#### Provided data ####

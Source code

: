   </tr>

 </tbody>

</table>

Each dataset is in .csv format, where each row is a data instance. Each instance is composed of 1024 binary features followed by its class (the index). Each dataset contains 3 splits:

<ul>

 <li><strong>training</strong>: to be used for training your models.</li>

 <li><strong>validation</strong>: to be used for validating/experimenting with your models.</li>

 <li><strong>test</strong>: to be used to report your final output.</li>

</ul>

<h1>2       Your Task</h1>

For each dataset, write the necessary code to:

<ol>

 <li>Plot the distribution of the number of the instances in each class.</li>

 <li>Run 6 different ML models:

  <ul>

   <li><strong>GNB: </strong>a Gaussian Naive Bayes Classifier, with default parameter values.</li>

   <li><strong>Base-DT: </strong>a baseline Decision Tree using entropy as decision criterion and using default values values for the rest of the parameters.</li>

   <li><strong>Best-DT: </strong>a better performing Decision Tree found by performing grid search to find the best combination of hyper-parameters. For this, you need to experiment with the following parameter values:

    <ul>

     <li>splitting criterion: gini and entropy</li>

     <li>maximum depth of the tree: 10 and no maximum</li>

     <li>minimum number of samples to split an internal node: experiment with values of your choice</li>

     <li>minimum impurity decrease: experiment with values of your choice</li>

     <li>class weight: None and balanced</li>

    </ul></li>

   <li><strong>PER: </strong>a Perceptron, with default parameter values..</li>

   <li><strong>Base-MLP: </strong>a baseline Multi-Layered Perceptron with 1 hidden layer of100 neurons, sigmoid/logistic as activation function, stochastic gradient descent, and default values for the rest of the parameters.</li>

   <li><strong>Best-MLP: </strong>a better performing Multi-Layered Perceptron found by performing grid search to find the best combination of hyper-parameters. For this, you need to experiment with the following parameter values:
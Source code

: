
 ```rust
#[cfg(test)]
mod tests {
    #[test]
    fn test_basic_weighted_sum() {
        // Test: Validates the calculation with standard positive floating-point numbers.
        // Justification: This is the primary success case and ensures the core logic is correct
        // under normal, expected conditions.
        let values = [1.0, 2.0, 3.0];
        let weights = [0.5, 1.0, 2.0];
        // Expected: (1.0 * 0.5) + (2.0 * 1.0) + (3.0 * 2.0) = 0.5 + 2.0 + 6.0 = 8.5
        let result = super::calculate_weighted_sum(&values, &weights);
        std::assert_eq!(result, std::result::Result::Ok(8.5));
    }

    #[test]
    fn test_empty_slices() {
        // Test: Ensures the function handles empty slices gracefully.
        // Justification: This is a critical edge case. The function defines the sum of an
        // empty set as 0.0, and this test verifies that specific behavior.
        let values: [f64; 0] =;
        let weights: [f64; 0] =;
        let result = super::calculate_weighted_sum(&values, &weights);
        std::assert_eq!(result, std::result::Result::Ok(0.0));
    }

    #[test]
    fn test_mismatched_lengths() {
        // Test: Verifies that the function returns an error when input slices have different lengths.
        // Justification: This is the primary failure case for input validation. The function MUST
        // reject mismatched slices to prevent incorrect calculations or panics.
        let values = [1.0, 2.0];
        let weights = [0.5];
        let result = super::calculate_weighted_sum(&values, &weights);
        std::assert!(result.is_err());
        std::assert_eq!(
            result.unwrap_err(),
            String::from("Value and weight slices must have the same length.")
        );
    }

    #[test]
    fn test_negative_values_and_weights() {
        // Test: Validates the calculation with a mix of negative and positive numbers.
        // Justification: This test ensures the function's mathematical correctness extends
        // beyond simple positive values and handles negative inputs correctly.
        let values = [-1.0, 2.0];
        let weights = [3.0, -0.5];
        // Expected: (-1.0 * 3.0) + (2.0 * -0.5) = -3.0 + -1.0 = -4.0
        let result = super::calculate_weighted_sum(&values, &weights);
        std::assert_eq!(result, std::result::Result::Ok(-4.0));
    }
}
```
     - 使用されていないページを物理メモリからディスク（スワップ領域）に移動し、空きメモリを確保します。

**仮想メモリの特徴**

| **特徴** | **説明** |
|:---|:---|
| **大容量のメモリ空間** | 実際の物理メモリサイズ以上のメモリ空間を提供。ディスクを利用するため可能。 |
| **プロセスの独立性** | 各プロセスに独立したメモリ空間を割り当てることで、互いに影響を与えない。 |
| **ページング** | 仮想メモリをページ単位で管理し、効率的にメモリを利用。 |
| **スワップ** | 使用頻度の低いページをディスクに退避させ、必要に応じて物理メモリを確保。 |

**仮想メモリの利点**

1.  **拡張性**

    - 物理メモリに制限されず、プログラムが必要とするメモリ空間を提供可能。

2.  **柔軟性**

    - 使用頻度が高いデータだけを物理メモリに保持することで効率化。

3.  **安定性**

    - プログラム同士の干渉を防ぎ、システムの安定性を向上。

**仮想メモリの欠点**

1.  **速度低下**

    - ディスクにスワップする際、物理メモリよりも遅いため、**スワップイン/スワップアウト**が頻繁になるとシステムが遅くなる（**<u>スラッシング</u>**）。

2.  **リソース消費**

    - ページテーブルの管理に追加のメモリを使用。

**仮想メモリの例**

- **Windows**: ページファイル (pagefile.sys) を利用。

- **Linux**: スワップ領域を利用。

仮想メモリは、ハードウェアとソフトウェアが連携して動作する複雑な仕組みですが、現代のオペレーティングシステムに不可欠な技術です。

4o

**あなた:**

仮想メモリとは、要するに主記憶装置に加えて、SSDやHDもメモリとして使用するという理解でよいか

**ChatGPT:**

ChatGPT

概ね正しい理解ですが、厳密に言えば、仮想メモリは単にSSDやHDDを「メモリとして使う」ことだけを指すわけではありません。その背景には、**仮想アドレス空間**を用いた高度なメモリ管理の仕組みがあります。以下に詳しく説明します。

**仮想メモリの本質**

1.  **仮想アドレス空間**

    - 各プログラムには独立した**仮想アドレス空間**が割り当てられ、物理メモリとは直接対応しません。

####

■ **What to do**
The answer must hold exactly the lines of the entries above, from the first line through the line that contains "<li><strong>Base-MLP: </strong>a baseline", and no others.

■ **Expected answer**
Source code

:   </tr>

 </tbody>

</table>

Each dataset is in .csv format, where each row is a data instance. Each instance is composed of 1024 binary features followed by its class (the index). Each dataset contains 3 splits:

<ul>

 <li><strong>training</strong>: to be used for training your models.</li>

 <li><strong>validation</strong>: to be used for validating/experimenting with your models.</li>

 <li><strong>test</strong>: to be used to report your final output.</li>

</ul>

<h1>2       Your Task</h1>

For each dataset, write the necessary code to:

<ol>

 <li>Plot the distribution of the number of the instances in each class.</li>

 <li>Run 6 different ML models:

  <ul>

   <li><strong>GNB: </strong>a Gaussian Naive Bayes Classifier, with default parameter values.</li>

   <li><strong>Base-DT: </strong>a baseline Decision Tree using entropy as decision criterion and using default values values for the rest of the parameters.</li>

   <li><strong>Best-DT: </strong>a better performing Decision Tree found by performing grid search to find the best combination of hyper-parameters. For this, you need to experiment with the following parameter values:

    <ul>

     <li>splitting criterion: gini and entropy</li>

     <li>maximum depth of the tree: 10 and no maximum</li>

     <li>minimum number of samples to split an internal node: experiment with values of your choice</li>

     <li>minimum impurity decrease: experiment with values of your choice</li>

     <li>class weight: None and balanced</li>

    </ul></li>

   <li><strong>PER: </strong>a Perceptron, with default parameter values..</li>

   <li><strong>Base-MLP: </strong>a baseline Multi-Layered Perceptron with 1 hidden layer of100 neurons, sigmoid/logistic as activation function, stochastic gradient descent, and default values for the rest of the parameters.</li>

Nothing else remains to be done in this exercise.